Infermiere di famiglia, una figura da potenziare
La voglia di farsi ascoltare, il desiderio di vedere riconosciuto, a chi svolge già quella professione senza però avere la titolarità, l'impegno quotidiano e costante verso le persone che necessitano di un aiuto.
La figura dell'infermiere di famiglia, o di comunità, non è semplicemente quella del medico. Si occupa infatti di seguire passo dopo passo le esigenze di chi soffre di malattie gravi, croniche e per le quali occorre seguire il paziente in modo costante. In particolare, la categoria degli ultra-novantenni sta crescendo in modo esponenziale. Sono infatti tra i duecento ed i trecento coloro che superano addirittura i novantacinque anni di età, un cambiamento che apre nuove strade e metodologie di cura. Queste ultime, però, sono ancora in fase di sviluppo, proprio perché la categoria è relativamente nuova, frutto di un aumento della qualità della vita, dello sviluppo delle tecnologie e tecniche di cura stesse, ma anche e soprattutto merito di chi segue queste persone e non le lascia mai sole.
Un primo accordo con l'assessore alla salute Luca Zeni era stato siglato dalla presidente del collegio Ipasvi Luisa Zappini nel 2016, un impegno per riconoscere la figura dell'infermiere di famiglia.
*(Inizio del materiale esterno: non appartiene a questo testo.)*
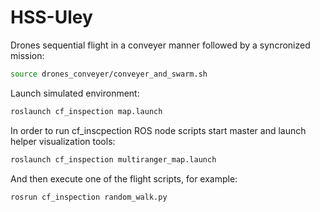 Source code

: # HSS-Uley

Drones sequential flight in a conveyer manner followed by a syncronized mission:
```bash
source drones_conveyer/conveyer_and_swarm.sh 
```
Launch simulated environment:
```bash
roslaunch cf_inspection map.launch
```
In order to run cf_inscpection ROS node scripts start master and launch helper visualization tools:
```bash
roslaunch cf_inspection multiranger_map.launch
```
And then execute one of the flight scripts, for example:
```bash
rosrun cf_inspection random_walk.py
```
L'impegno fondamentale era quello di avviare una sperimentazione dell'inserimento di questa tipologia di ruolo nel mondo dell'infermieristica, al fine di riconoscere in toto le abilità e le capacità dell'infermiere di famiglia, per renderla una vera e propria professione. In più, percorsi di formazione continua avrebbero dovuto garantire l'istruzione di questa categoria. «Ora attendiamo una delibera su questa tematica - sottolinea Luisa Zappini, - dato che abbiamo portato avanti questo tema con continuità e costanza. Siamo al fianco di coloro che quotidianamente si prodigano in questa attività, e dovremmo forse porre tutti l'attenzione anche ad altri problemi e non solo all'attuale chiusura dei punti nascite. Possiamo chiamarli «facilitatori competenti», persone che una volta finito il loro turno non si tolgono mai la divisa, restando attivi e pronti ad ogni ora del giorno. Ulteriore obiettivo sarebbe quello di riuscire a proporre qualcosa di concreto alla politica».
Ad oggi, spiega la direttrice dell'area di cure dell'Azienda Sanitaria Simona Sforzin, le persone impegnate costantemente senza vedersi però riconosciuta la titolarità di infermiere di famiglia sono 200 circa, compresi anche 30 coordinatori. «Il tema - prosegue la direttrice - è ampio ma offre coperture complete, grazie anche a quella che la presidente della Consulta provinciale alla salute Annamaria Marchionne definisce come una forte sinergia tra gli attori coinvolti al fine di garantire promozione e prevenzione della salute, sostenendo una figura fondamentale come quella dell'infermiere di famiglia».